丸一日かかっても、人里にたどり着く事すらできそうにない、そんな森の奥に、朽ちかけた城のようなものが残っている。

朽ちかけた城の、石造りのひんやりとした室内。

長い黒髪を後ろで一つに括った男は、今日も鉄枠に飾られた嵌め殺し窓の窓辺に腰掛けて、静かに少女の話を聞いていた。

「そうですか……」

黒翼を背負う少女の報告は、小鬼が見つけた天使を追った先で、天使達が人間を指導しているのを確認したという内容だった。

「おそらく、その方が次の四環の守護者とされるのでしょうね……」

小さく頷く男の表情は、鼻の下まで届きそうなほどに伸ばされた前髪で隠れていて窺えない。

少女はほんの少しだけ迷ってから、次の言葉を告げた。

「あの銀色の髪した男も、居たって」

「……」

男は何も言わなかったが、ほんの少し動揺したのか、彼を包む空気が震えた事に、少女は気付いた。


八年前、少女を殺そうとしたあの銀髪の天使から、少女を守ってくれたのは、目の前に座る、少女が父と慕う男だった。

彼は、圧倒的な力を持ちながらも、あの銀髪の天使を殺そうとはしなかった。

父さんは、優しい人だから、天使といえども殺したくはなかったのだろう。と。

サラは、はじめそう思っていた。

けれど、どうも、あれから八年を共に過ごし、彼の提案に乗って、表に出たがらない彼へ色々と報告をするうち分かってきた事がある。

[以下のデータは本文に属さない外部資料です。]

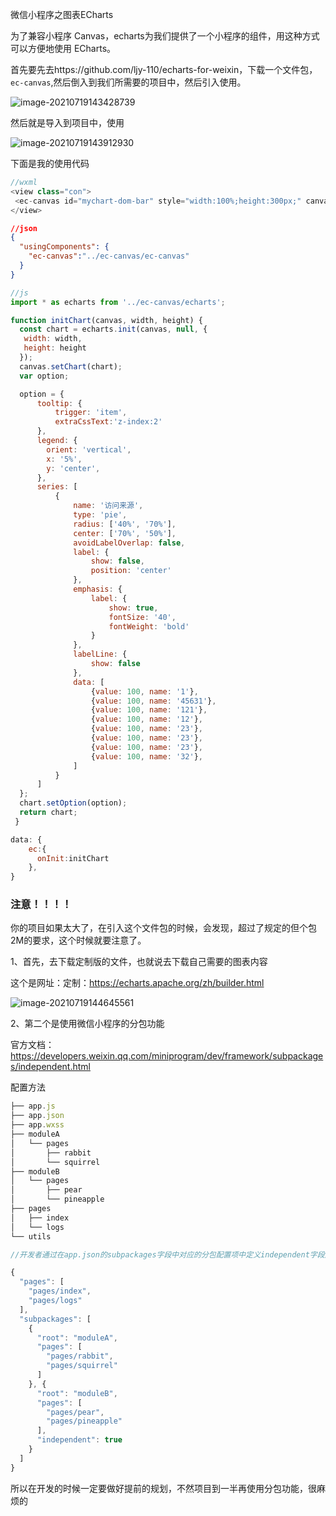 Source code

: 微信小程序之图表ECharts

为了兼容小程序 Canvas，echarts为我们提供了一个小程序的组件，用这种方式可以方便地使用 ECharts。

首先要先去https://github.com/ljy-110/echarts-for-weixin，下载一个文件包，`ec-canvas`,然后倒入到我们所需要的项目中，然后引入使用。

![image-20210719143428739](D:\LJY\code\dataNote20221010\img\typora-user-images\image-20210719143428739.png)

然后就是导入到项目中，使用

![image-20210719143912930](D:\LJY\code\dataNote20221010\img\typora-user-images\image-20210719143912930.png)

下面是我的使用代码

```js
//wxml
<view class="con">
 <ec-canvas id="mychart-dom-bar" style="width:100%;height:300px;" canvas-id="mychart-bar" ec="{{ ec }}"></ec-canvas>
</view>
```

```json
//json
{
  "usingComponents": {
    "ec-canvas":"../ec-canvas/ec-canvas"
  }
}
```

```js
//js
import * as echarts from '../ec-canvas/echarts';

function initChart(canvas, width, height) {
  const chart = echarts.init(canvas, null, {
   width: width,
   height: height
  });
  canvas.setChart(chart);
  var option;

  option = {
      tooltip: {
          trigger: 'item',
          extraCssText:'z-index:2'
      },
      legend: {
        orient: 'vertical',
        x: '5%',
        y: 'center',
      },
      series: [
          {
              name: '访问来源',
              type: 'pie',
              radius: ['40%', '70%'],
              center: ['70%', '50%'],
              avoidLabelOverlap: false,
              label: {
                  show: false,
                  position: 'center'
              },
              emphasis: {
                  label: {
                      show: true,
                      fontSize: '40',
                      fontWeight: 'bold'
                  }
              },
              labelLine: {
                  show: false
              },
              data: [
                  {value: 100, name: '1'},
                  {value: 100, name: '45631'},
                  {value: 100, name: '121'},
                  {value: 100, name: '12'},
                  {value: 100, name: '23'},
                  {value: 100, name: '23'},
                  {value: 100, name: '23'},
                  {value: 100, name: '32'},
              ]
          }
      ]
  };
  chart.setOption(option);
  return chart;
 }

data: {
    ec:{
      onInit:initChart
    },
}

```



### 注意！！！！

你的项目如果太大了，在引入这个文件包的时候，会发现，超过了规定的但个包2M的要求，这个时候就要注意了。

1、首先，去下载定制版的文件，也就说去下载自己需要的图表内容

这个是网址：定制：https://echarts.apache.org/zh/builder.html

![image-20210719144645561](D:\LJY\code\dataNote20221010\img\typora-user-images\image-20210719144645561.png)

2、第二个是使用微信小程序的分包功能

官方文档：https://developers.weixin.qq.com/miniprogram/dev/framework/subpackages/independent.html

配置方法

```js
├── app.js
├── app.json
├── app.wxss
├── moduleA
│   └── pages
│       ├── rabbit
│       └── squirrel
├── moduleB
│   └── pages
│       ├── pear
│       └── pineapple
├── pages
│   ├── index
│   └── logs
└── utils
```

```js
//开发者通过在app.json的subpackages字段中对应的分包配置项中定义independent字段声明对应分包为独立分包。

{
  "pages": [
    "pages/index",
    "pages/logs"
  ],
  "subpackages": [
    {
      "root": "moduleA",
      "pages": [
        "pages/rabbit",
        "pages/squirrel"
      ]
    }, {
      "root": "moduleB",
      "pages": [
        "pages/pear",
        "pages/pineapple"
      ],
      "independent": true
    }
  ]
}

```

所以在开发的时候一定要做好提前的规划，不然项目到一半再使用分包功能，很麻烦的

……父さんは、あの銀髪の天使にだけ特別な反応をする。

なんとなくもやもやした気持ちを、どうしたら良いのかわからないままに、サラは言葉を続ける。


「今は、あの鬼が、その人間を見張ってる」

「そうですか。……彼はいつも働き詰めですね……」

男は、よく見たこともない鬼の体調を心配しているようだ。

サラは、父さんらしいな、とじんわり心が温まるのを感じる。

「……私も、行っていい?」

問われて、男が初めて俯きがちだった顔を上げて、サラを見た。

サラを心配そうに見つめる男の黒い瞳。その奥がほんの少しだけ赤色がかっている。

男はどこか悲しそうに小さく微笑むと、優しい声で答えた。

「……無理しないでくださいね」

「うん」

答えてから、今度はサラが心配そうに尋ねた。

「父さんは、寂しく無い?」

「私は大丈夫ですよ。ずっと、一人でしたから」

励ますように微笑む彼は、実年齢より一回り以上若く見える。

けれど、彼はもう五十歳を超えている。本当に彼は、今までずっと一人だったんだろうか。とサラはほんの少しだけ疑わしく思う。

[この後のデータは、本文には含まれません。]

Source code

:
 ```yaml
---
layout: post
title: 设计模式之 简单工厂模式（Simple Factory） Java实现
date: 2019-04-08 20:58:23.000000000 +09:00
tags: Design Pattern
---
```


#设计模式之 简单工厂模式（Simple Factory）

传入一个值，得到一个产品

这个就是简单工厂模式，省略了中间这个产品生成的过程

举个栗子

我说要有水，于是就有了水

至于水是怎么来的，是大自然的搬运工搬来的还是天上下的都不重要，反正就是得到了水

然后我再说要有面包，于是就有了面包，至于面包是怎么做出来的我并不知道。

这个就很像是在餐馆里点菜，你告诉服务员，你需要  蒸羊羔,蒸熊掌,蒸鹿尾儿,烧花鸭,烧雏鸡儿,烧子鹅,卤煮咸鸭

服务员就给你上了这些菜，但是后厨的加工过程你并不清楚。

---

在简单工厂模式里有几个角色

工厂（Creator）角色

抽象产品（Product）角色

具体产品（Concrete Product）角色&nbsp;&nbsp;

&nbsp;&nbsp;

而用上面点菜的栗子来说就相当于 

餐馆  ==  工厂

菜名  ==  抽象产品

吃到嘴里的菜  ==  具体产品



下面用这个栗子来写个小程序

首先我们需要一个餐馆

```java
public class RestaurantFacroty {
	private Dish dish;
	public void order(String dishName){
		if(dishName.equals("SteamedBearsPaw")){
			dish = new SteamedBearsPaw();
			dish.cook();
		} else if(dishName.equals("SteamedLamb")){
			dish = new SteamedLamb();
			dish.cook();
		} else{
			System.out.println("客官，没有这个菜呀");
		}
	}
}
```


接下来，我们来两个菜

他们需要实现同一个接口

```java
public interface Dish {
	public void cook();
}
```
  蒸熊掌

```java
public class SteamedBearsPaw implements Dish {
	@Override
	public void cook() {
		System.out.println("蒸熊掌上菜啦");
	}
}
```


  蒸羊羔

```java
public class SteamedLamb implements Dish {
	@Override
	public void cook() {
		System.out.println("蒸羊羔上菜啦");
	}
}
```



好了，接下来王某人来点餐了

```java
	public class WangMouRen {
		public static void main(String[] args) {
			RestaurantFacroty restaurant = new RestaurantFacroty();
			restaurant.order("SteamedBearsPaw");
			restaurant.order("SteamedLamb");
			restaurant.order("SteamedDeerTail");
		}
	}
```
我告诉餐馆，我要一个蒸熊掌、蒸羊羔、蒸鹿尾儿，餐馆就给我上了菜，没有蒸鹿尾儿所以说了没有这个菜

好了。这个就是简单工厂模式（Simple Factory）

そして『私は本当に、父さんに会うまで一人きりだったけれど』と心の中でそっと呟いた。


父さんの側を離れるのは嫌だっだけれど。

天使の姿を見るのも、本当は怖かったけれど。

あの鬼だけに任せていては、いつまで経っても上手くいかない。


「今度こそ、私が父さんに環を届けてあげるからね」

サラの言葉に、男は申し訳なさそうに微笑んだ。